(Pictures paired with source code)

**********

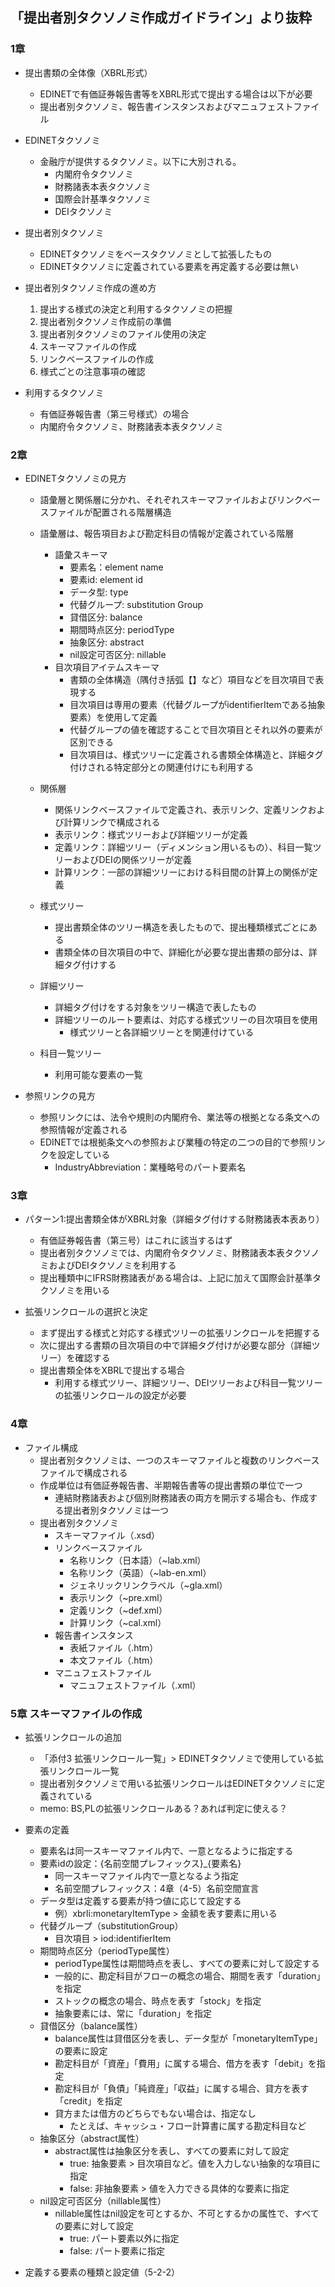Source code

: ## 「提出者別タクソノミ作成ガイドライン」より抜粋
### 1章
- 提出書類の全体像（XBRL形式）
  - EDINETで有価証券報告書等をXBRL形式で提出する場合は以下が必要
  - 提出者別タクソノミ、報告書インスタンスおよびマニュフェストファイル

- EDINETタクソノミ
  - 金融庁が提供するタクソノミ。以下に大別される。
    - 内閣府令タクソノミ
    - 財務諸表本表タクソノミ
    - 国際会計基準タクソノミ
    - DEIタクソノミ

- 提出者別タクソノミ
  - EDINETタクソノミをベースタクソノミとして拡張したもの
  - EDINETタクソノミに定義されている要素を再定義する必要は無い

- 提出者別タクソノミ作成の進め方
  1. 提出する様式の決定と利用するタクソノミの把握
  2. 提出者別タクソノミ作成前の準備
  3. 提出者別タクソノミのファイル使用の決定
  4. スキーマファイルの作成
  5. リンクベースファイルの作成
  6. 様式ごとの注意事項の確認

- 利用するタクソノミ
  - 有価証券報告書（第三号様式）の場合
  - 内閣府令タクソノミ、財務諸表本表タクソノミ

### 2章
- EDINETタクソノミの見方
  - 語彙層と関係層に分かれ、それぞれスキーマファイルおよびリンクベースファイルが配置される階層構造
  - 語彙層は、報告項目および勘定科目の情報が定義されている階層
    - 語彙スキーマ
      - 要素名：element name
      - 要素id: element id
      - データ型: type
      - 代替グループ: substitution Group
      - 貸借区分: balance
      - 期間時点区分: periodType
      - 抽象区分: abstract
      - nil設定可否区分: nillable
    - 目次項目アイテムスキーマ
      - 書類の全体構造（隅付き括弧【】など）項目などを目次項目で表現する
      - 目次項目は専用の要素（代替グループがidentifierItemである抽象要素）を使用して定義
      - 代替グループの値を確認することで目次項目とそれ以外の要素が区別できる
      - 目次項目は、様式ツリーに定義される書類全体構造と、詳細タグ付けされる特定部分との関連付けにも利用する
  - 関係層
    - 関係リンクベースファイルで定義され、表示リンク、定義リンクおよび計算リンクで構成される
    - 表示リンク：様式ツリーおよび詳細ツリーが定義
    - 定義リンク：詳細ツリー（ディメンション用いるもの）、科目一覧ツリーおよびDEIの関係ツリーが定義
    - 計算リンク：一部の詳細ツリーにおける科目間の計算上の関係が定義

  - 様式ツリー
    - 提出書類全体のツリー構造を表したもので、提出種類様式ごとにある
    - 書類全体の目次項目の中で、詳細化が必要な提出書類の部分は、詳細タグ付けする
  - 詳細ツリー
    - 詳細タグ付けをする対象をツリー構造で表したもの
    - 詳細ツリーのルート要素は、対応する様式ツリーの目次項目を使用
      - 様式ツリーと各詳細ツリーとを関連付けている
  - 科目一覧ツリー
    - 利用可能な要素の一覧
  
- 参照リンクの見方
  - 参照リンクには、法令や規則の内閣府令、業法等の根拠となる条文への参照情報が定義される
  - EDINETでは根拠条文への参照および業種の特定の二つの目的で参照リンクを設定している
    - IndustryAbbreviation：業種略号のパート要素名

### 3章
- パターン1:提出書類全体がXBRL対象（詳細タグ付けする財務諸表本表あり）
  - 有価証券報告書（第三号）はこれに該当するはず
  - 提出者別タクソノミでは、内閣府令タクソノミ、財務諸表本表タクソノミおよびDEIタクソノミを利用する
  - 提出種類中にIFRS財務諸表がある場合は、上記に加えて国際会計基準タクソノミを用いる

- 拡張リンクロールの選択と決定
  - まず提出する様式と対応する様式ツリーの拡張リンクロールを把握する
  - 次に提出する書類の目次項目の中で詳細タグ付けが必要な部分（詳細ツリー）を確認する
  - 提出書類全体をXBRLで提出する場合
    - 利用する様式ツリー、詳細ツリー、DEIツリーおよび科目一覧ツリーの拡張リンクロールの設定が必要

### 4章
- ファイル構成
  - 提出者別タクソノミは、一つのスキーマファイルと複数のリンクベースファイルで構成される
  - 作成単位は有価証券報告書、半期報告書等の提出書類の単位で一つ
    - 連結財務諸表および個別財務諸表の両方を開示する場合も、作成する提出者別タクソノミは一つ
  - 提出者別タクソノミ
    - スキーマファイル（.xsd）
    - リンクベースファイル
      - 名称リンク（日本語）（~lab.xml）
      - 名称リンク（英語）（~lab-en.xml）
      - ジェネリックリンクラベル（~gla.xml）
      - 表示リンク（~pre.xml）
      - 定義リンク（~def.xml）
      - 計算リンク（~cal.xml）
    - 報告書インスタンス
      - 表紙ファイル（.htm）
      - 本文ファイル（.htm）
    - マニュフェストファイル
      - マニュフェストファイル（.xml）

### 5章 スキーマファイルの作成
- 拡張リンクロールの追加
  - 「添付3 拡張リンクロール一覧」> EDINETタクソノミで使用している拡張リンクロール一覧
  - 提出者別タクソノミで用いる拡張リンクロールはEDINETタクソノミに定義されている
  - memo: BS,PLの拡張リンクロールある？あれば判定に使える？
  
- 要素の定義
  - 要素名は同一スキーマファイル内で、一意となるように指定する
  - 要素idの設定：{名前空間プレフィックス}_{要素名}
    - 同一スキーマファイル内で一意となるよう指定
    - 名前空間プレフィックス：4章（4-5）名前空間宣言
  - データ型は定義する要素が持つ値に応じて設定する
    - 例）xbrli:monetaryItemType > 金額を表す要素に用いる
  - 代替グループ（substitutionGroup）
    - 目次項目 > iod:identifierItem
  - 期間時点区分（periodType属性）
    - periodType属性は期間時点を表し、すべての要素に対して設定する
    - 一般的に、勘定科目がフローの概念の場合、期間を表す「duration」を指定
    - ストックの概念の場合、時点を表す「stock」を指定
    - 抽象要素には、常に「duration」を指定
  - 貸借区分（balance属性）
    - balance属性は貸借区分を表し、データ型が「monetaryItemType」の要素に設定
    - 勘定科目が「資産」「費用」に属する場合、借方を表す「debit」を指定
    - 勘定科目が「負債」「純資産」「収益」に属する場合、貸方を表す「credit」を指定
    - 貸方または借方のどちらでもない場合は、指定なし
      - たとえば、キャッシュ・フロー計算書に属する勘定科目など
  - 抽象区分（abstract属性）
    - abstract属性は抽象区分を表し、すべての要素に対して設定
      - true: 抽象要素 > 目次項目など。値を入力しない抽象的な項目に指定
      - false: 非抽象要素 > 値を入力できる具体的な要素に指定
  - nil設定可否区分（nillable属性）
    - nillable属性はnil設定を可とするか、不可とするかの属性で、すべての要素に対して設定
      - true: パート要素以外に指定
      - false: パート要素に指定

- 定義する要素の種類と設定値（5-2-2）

**********

» Task
Take the entries shown above and quote them verbatim, passing over the pictures.

» Reply to the exercise
Source code

: ## 「提出者別タクソノミ作成ガイドライン」より抜粋
### 1章
- 提出書類の全体像（XBRL形式）
  - EDINETで有価証券報告書等をXBRL形式で提出する場合は以下が必要
  - 提出者別タクソノミ、報告書インスタンスおよびマニュフェストファイル

- EDINETタクソノミ
  - 金融庁が提供するタクソノミ。以下に大別される。
    - 内閣府令タクソノミ
    - 財務諸表本表タクソノミ
    - 国際会計基準タクソノミ
    - DEIタクソノミ

- 提出者別タクソノミ
  - EDINETタクソノミをベースタクソノミとして拡張したもの
  - EDINETタクソノミに定義されている要素を再定義する必要は無い

- 提出者別タクソノミ作成の進め方
  1. 提出する様式の決定と利用するタクソノミの把握
  2. 提出者別タクソノミ作成前の準備
  3. 提出者別タクソノミのファイル使用の決定
  4. スキーマファイルの作成
  5. リンクベースファイルの作成
  6. 様式ごとの注意事項の確認

- 利用するタクソノミ
  - 有価証券報告書（第三号様式）の場合
  - 内閣府令タクソノミ、財務諸表本表タクソノミ

### 2章
- EDINETタクソノミの見方
  - 語彙層と関係層に分かれ、それぞれスキーマファイルおよびリンクベースファイルが配置される階層構造
  - 語彙層は、報告項目および勘定科目の情報が定義されている階層
    - 語彙スキーマ
      - 要素名：element name
      - 要素id: element id
      - データ型: type
      - 代替グループ: substitution Group
      - 貸借区分: balance
      - 期間時点区分: periodType
      - 抽象区分: abstract
      - nil設定可否区分: nillable
    - 目次項目アイテムスキーマ
      - 書類の全体構造（隅付き括弧【】など）項目などを目次項目で表現する
      - 目次項目は専用の要素（代替グループがidentifierItemである抽象要素）を使用して定義
      - 代替グループの値を確認することで目次項目とそれ以外の要素が区別できる
      - 目次項目は、様式ツリーに定義される書類全体構造と、詳細タグ付けされる特定部分との関連付けにも利用する
  - 関係層
    - 関係リンクベースファイルで定義され、表示リンク、定義リンクおよび計算リンクで構成される
    - 表示リンク：様式ツリーおよび詳細ツリーが定義
    - 定義リンク：詳細ツリー（ディメンション用いるもの）、科目一覧ツリーおよびDEIの関係ツリーが定義
    - 計算リンク：一部の詳細ツリーにおける科目間の計算上の関係が定義

  - 様式ツリー
    - 提出書類全体のツリー構造を表したもので、提出種類様式ごとにある
    - 書類全体の目次項目の中で、詳細化が必要な提出書類の部分は、詳細タグ付けする
  - 詳細ツリー
    - 詳細タグ付けをする対象をツリー構造で表したもの
    - 詳細ツリーのルート要素は、対応する様式ツリーの目次項目を使用
      - 様式ツリーと各詳細ツリーとを関連付けている
  - 科目一覧ツリー
    - 利用可能な要素の一覧
  
- 参照リンクの見方
  - 参照リンクには、法令や規則の内閣府令、業法等の根拠となる条文への参照情報が定義される
  - EDINETでは根拠条文への参照および業種の特定の二つの目的で参照リンクを設定している
    - IndustryAbbreviation：業種略号のパート要素名

### 3章
- パターン1:提出書類全体がXBRL対象（詳細タグ付けする財務諸表本表あり）
  - 有価証券報告書（第三号）はこれに該当するはず
  - 提出者別タクソノミでは、内閣府令タクソノミ、財務諸表本表タクソノミおよびDEIタクソノミを利用する
  - 提出種類中にIFRS財務諸表がある場合は、上記に加えて国際会計基準タクソノミを用いる

- 拡張リンクロールの選択と決定
  - まず提出する様式と対応する様式ツリーの拡張リンクロールを把握する
  - 次に提出する書類の目次項目の中で詳細タグ付けが必要な部分（詳細ツリー）を確認する
  - 提出書類全体をXBRLで提出する場合
    - 利用する様式ツリー、詳細ツリー、DEIツリーおよび科目一覧ツリーの拡張リンクロールの設定が必要

### 4章
- ファイル構成
  - 提出者別タクソノミは、一つのスキーマファイルと複数のリンクベースファイルで構成される
  - 作成単位は有価証券報告書、半期報告書等の提出書類の単位で一つ
    - 連結財務諸表および個別財務諸表の両方を開示する場合も、作成する提出者別タクソノミは一つ
  - 提出者別タクソノミ
    - スキーマファイル（.xsd）
    - リンクベースファイル
      - 名称リンク（日本語）（~lab.xml）
      - 名称リンク（英語）（~lab-en.xml）
      - ジェネリックリンクラベル（~gla.xml）
      - 表示リンク（~pre.xml）
      - 定義リンク（~def.xml）
      - 計算リンク（~cal.xml）
    - 報告書インスタンス
      - 表紙ファイル（.htm）
      - 本文ファイル（.htm）
    - マニュフェストファイル
      - マニュフェストファイル（.xml）

### 5章 スキーマファイルの作成
- 拡張リンクロールの追加
  - 「添付3 拡張リンクロール一覧」> EDINETタクソノミで使用している拡張リンクロール一覧
  - 提出者別タクソノミで用いる拡張リンクロールはEDINETタクソノミに定義されている
  - memo: BS,PLの拡張リンクロールある？あれば判定に使える？
  
- 要素の定義
  - 要素名は同一スキーマファイル内で、一意となるように指定する
  - 要素idの設定：{名前空間プレフィックス}_{要素名}
    - 同一スキーマファイル内で一意となるよう指定
    - 名前空間プレフィックス：4章（4-5）名前空間宣言
  - データ型は定義する要素が持つ値に応じて設定する
    - 例）xbrli:monetaryItemType > 金額を表す要素に用いる
  - 代替グループ（substitutionGroup）
    - 目次項目 > iod:identifierItem
  - 期間時点区分（periodType属性）
    - periodType属性は期間時点を表し、すべての要素に対して設定する
    - 一般的に、勘定科目がフローの概念の場合、期間を表す「duration」を指定
    - ストックの概念の場合、時点を表す「stock」を指定
    - 抽象要素には、常に「duration」を指定
  - 貸借区分（balance属性）
    - balance属性は貸借区分を表し、データ型が「monetaryItemType」の要素に設定
    - 勘定科目が「資産」「費用」に属する場合、借方を表す「debit」を指定
    - 勘定科目が「負債」「純資産」「収益」に属する場合、貸方を表す「credit」を指定
    - 貸方または借方のどちらでもない場合は、指定なし
      - たとえば、キャッシュ・フロー計算書に属する勘定科目など
  - 抽象区分（abstract属性）
    - abstract属性は抽象区分を表し、すべての要素に対して設定
      - true: 抽象要素 > 目次項目など。値を入力しない抽象的な項目に指定
      - false: 非抽象要素 > 値を入力できる具体的な要素に指定
  - nil設定可否区分（nillable属性）
    - nillable属性はnil設定を可とするか、不可とするかの属性で、すべての要素に対して設定
      - true: パート要素以外に指定
      - false: パート要素に指定

- 定義する要素の種類と設定値（5-2-2）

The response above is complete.